Source texts of formatted documents:
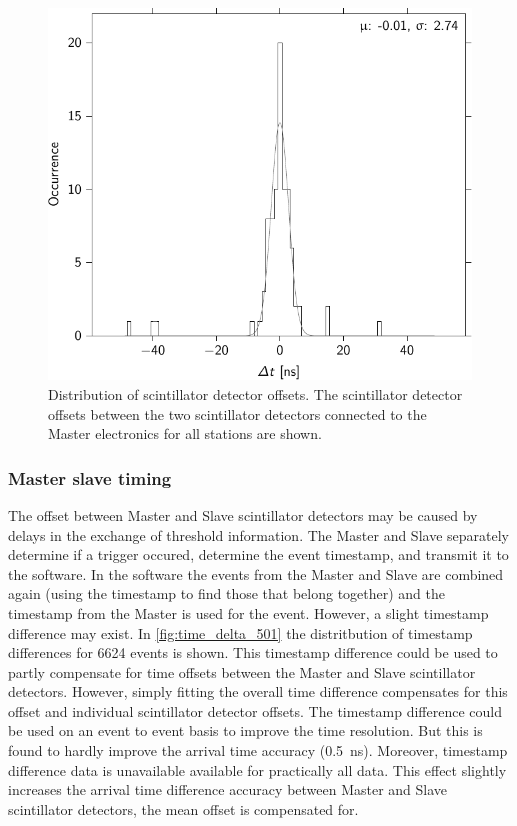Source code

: \begin{figure}
    \centering
    \includegraphics{plots/station/detector_offset_distribution}
    \caption{Distribution of scintillator detector offsets. The scintillator detector offsets between the two scintillator detectors connected to the Master electronics for all \hisparc stations are shown.}
    \label{fig:detector_offset_distribution}
\end{figure}


\subsubsection{Master slave timing}
\label{sec:masterslavetiming}

The offset between Master and Slave scintillator detectors may be caused by delays in the exchange of threshold information. The Master and Slave separately determine if a trigger occured, determine the event timestamp, and  transmit it to the \daq software. In the \daq software the events from the Master and Slave are combined again (using the timestamp to find those that belong together) and the timestamp from the Master is used for the event. However, a slight timestamp difference may exist. In \cref{fig:time_delta_501} the distritbution of timestamp differences for \num{6624} events is shown. This timestamp difference could be used to partly compensate for time offsets between the Master and Slave scintillator detectors. However, simply fitting the overall time difference compensates for this offset and individual scintillator detector offsets. The timestamp difference could be used on an event to event basis to improve the time resolution. But this is found to hardly improve the arrival time accuracy (\SI{0.5}{\ns}). Moreover, timestamp difference data is unavailable available for practically all \hisparc data. This effect slightly increases the arrival time difference accuracy between Master and Slave scintillator detectors, the mean offset is compensated for.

__Problem details__
The required output is the exact lines from the opening line of the entries through the line with "of scintillator detector", inclusive, without pictures.

__The completed task__
Source code

: \begin{figure}
    \centering
    \includegraphics{plots/station/detector_offset_distribution}
    \caption{Distribution of scintillator detector offsets. The scintillator detector offsets between the two scintillator detectors connected to the Master electronics for all \hisparc stations are shown.}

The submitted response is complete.